BGH Urteil v. - IV ZR 59/18

Auslegung der Risikoausschlussklausel einer Rechtsschutzversicherung betreffend Kapitalanlagegeschäfte

Leitsatz

Die in einer Rechtsschutzversicherung enthaltene Ausschlussklausel für "Streitigkeiten aus Kapitalanlagegeschäften aller Art und deren Finanzierung" erfasst auch die Geltendmachung eines Anspruchs auf Rückabwicklung einer fondsgebundenen Lebensversicherung nach Widerspruch gemäß § 5a VVG a.F.

Gesetze: § 3 Abs 2 Buchst g ARB, § 5a VVG

Instanzenzug: LG Nürnberg-Fürth Az: 2 S 1925/17 Urteilvorgehend AG Hersbruck Az: 5 C 1009/16

Tatbestand

1Der Kläger nimmt seinen beklagten Rechtsschutzversicherer auf Gewährung von Rechtsschutz für eine Auseinandersetzung mit seinem Lebensversicherer um die Rückzahlung von Versicherungsprämien in Anspruch.

2Er unterhält bei der Beklagten seit dem eine Rechtsschutzversicherung, der Allgemeine Bedingungen für die Rechtsschutzversicherung - gültig ab - (im Folgenden nur: ARB) zugrunde liegen.

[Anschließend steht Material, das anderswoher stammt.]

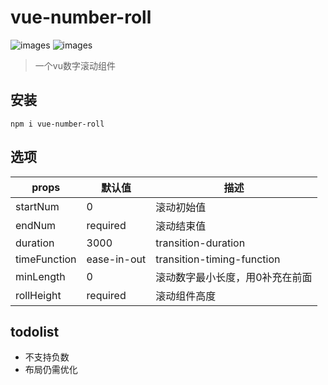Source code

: # vue-number-roll

![images](https://img.shields.io/badge/vue-2.6.10-brightgreen)
![images](https://img.shields.io/badge/vue--cli-3.x-lightgrey)

> 一个vu数字滚动组件

## 安装

```
npm i vue-number-roll
```
## 选项

| props        | 默认值      | 描述                            |
| ------------ | ----------- | ------------------------------- |
| startNum     | 0           | 滚动初始值                      |
| endNum       | required    | 滚动结束值                      |
| duration     | 3000        | transition-duration             |
| timeFunction | ease-in-out | transition-timing-function      |
| minLength    | 0           | 滚动数字最小长度，用0补充在前面 |
| rollHeight   | required    | 滚动组件高度                    |

## todolist

- 不支持负数
- 布局仍需优化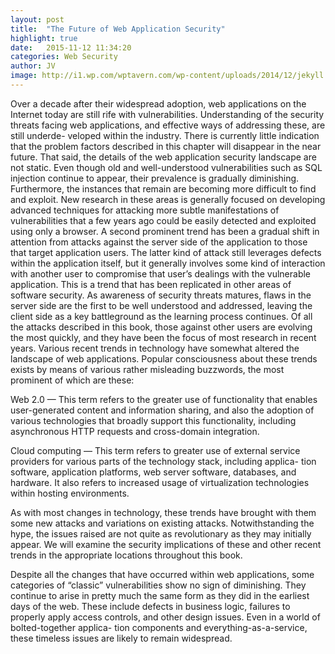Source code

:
 ```yaml
---
layout: post
title:  "The Future of Web Application Security"
highlight: true
date:   2015-11-12 11:34:20
categories: Web Security
author: JV
image: http://i1.wp.com/wptavern.com/wp-content/uploads/2014/12/jekyll.png
---
```

Over a decade after their widespread adoption, web applications on the Internet today are still rife with vulnerabilities. Understanding of the security threats facing web applications, and effective ways of addressing these, are still underde- veloped within the industry. There is currently little indication that the problem factors described in this chapter will disappear in the near future.
That said, the details of the web application security landscape are not static. Even though old and well-understood vulnerabilities such as SQL injection continue to appear, their prevalence is gradually diminishing. Furthermore, the instances that remain are becoming more difficult to find and exploit. New research in these areas is generally focused on developing advanced techniques for attacking more subtle manifestations of vulnerabilities that a few years ago could be easily detected and exploited using only a browser.
A second prominent trend has been a gradual shift in attention from attacks against the server side of the application to those that target application users. The latter kind of attack still leverages defects within the application itself, but it generally involves some kind of interaction with another user to compromise that user’s dealings with the vulnerable application. This is a trend that has been replicated in other areas of software security. As awareness of security threats matures, flaws in the server side are the first to be well understood and addressed, leaving the client side as a key battleground as the learning process continues. Of all the attacks described in this book, those against other users are evolving the most quickly, and they have been the focus of most research in recent years.
Various recent trends in technology have somewhat altered the landscape of web applications. Popular consciousness about these trends exists by means of various rather misleading buzzwords, the most prominent of which are these:

Web 2.0 — This term refers to the greater use of functionality that enables user-generated content and information sharing, and also the adoption of various technologies that broadly support this functionality, including asynchronous HTTP requests and cross-domain integration.

Cloud computing — This term refers to greater use of external service providers for various parts of the technology stack, including applica- tion software, application platforms, web server software, databases, and hardware. It also refers to increased usage of virtualization technologies within hosting environments.

As with most changes in technology, these trends have brought with them some new attacks and variations on existing attacks. Notwithstanding the hype, the issues raised are not quite as revolutionary as they may initially appear. We will examine the security implications of these and other recent trends in the appropriate locations throughout this book.

Despite all the changes that have occurred within web applications, some categories of “classic” vulnerabilities show no sign of diminishing. They continue to arise in pretty much the same form as they did in the earliest days of the web. These include defects in business logic, failures to properly apply access controls, and other design issues. Even in a world of bolted-together applica- tion components and everything-as-a-service, these timeless issues are likely to remain widespread.
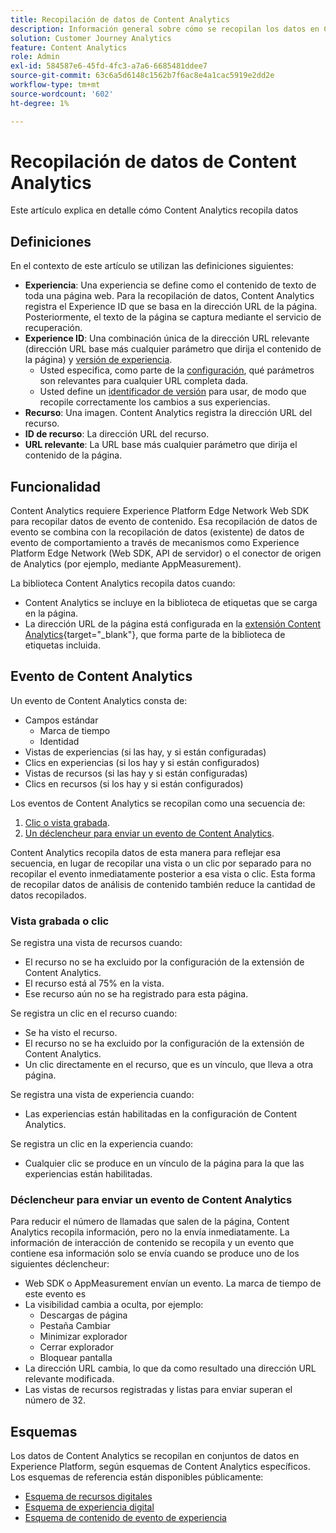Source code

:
 ```yaml
---
title: Recopilación de datos de Content Analytics
description: Información general sobre cómo se recopilan los datos en Content Analytics
solution: Customer Journey Analytics
feature: Content Analytics
role: Admin
exl-id: 584587e6-45fd-4fc3-a7a6-6685481ddee7
source-git-commit: 63c6a5d6148c1562b7f6ac8e4a1cac5919e2dd2e
workflow-type: tm+mt
source-wordcount: '602'
ht-degree: 1%

---
```


# Recopilación de datos de Content Analytics

Este artículo explica en detalle cómo Content Analytics recopila datos

## Definiciones

En el contexto de este artículo se utilizan las definiciones siguientes:

* **Experiencia**: Una experiencia se define como el contenido de texto de toda una página web. Para la recopilación de datos, Content Analytics registra el Experience ID que se basa en la dirección URL de la página. Posteriormente, el texto de la página se captura mediante el servicio de recuperación.
* **Experience ID**: Una combinación única de la dirección URL relevante (dirección URL base más cualquier parámetro que dirija el contenido de la página) y [versión de experiencia](manual.md#versioning).
   * Usted especifica, como parte de la [configuración](configuration.md), qué parámetros son relevantes para cualquier URL completa dada.
   * Usted define un [identificador de versión](manual.md#versioning) para usar, de modo que recopile correctamente los cambios a sus experiencias.
* **Recurso**: Una imagen. Content Analytics registra la dirección URL del recurso.
* **ID de recurso**: La dirección URL del recurso.
* **URL relevante**: La URL base más cualquier parámetro que dirija el contenido de la página.


## Funcionalidad

Content Analytics requiere Experience Platform Edge Network Web SDK para recopilar datos de evento de contenido. Esa recopilación de datos de evento se combina con la recopilación de datos (existente) de datos de evento de comportamiento a través de mecanismos como Experience Platform Edge Network (Web SDK, API de servidor) o el conector de origen de Analytics (por ejemplo, mediante AppMeasurement).

La biblioteca Content Analytics recopila datos cuando:

* Content Analytics se incluye en la biblioteca de etiquetas que se carga en la página.
* La dirección URL de la página está configurada en la [extensión Content Analytics](https://experienceleague.adobe.com/en/docs/experience-platform/tags/extensions/client/content-analytics/overview){target="_blank"}, que forma parte de la biblioteca de etiquetas incluida.


## Evento de Content Analytics

Un evento de Content Analytics consta de:

* Campos estándar
   * Marca de tiempo
   * Identidad
* Vistas de experiencias (si las hay, y si están configuradas)
* Clics en experiencias (si los hay y si están configurados)
* Vistas de recursos (si las hay y si están configuradas)
* Clics en recursos (si los hay y si están configurados)

Los eventos de Content Analytics se recopilan como una secuencia de:

1. [Clic o vista grabada](#recorded-view-or-click).
1. [Un déclencheur para enviar un evento de Content Analytics](#trigger-to-send-a-content-analytics-event).

Content Analytics recopila datos de esta manera para reflejar esa secuencia, en lugar de recopilar una vista o un clic por separado para no recopilar el evento inmediatamente posterior a esa vista o clic. Esta forma de recopilar datos de análisis de contenido también reduce la cantidad de datos recopilados.

### Vista grabada o clic

Se registra una vista de recursos cuando:

* El recurso no se ha excluido por la configuración de la extensión de Content Analytics.
* El recurso está al 75% en la vista.
* Ese recurso aún no se ha registrado para esta página.

Se registra un clic en el recurso cuando:

* Se ha visto el recurso.
* El recurso no se ha excluido por la configuración de la extensión de Content Analytics.
* Un clic directamente en el recurso, que es un vínculo, que lleva a otra página.

Se registra una vista de experiencia cuando:

* Las experiencias están habilitadas en la configuración de Content Analytics.

Se registra un clic en la experiencia cuando:

* Cualquier clic se produce en un vínculo de la página para la que las experiencias están habilitadas.


### Déclencheur para enviar un evento de Content Analytics

Para reducir el número de llamadas que salen de la página, Content Analytics recopila información, pero no la envía inmediatamente. La información de interacción de contenido se recopila y un evento que contiene esa información solo se envía cuando se produce uno de los siguientes déclencheur:

* Web SDK o AppMeasurement envían un evento. La marca de tiempo de este evento es
* La visibilidad cambia a oculta, por ejemplo:
   * Descargas de página
   * Pestaña Cambiar
   * Minimizar explorador
   * Cerrar explorador
   * Bloquear pantalla
* La dirección URL cambia, lo que da como resultado una dirección URL relevante modificada.
* Las vistas de recursos registradas y listas para enviar superan el número de 32.


## Esquemas

Los datos de Content Analytics se recopilan en conjuntos de datos en Experience Platform, según esquemas de Content Analytics específicos. Los esquemas de referencia están disponibles públicamente:

* [Esquema de recursos digitales](https://github.com/adobe/xdm/blob/master/components/classes/digital-asset.schema.json)
* [Esquema de experiencia digital](https://github.com/adobe/xdm/blob/master/components/classes/digital-experience.schema.json)
* [Esquema de contenido de evento de experiencia](https://github.com/adobe/xdm/blob/master/components/fieldgroups/experience-event/experienceevent-content.schema.json)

Darin heißt es unter anderem:

"§ 2 - Für welche Rechtsangelegenheiten gibt es Rechtsschutz?

Je nach Vereinbarung ... umfasst der Versicherungsschutz folgende Leistungsarten:

...

d) Rechtsschutz im Vertrags- und Sachenrecht

um Ihre rechtlichen Interessen wahrzunehmen, aus privatrechtlichen Schuldverhältnissen und dinglichen Rechten.

...

§ 3 - Welche Rechtsangelegenheiten umfasst der Rechtsschutz nicht?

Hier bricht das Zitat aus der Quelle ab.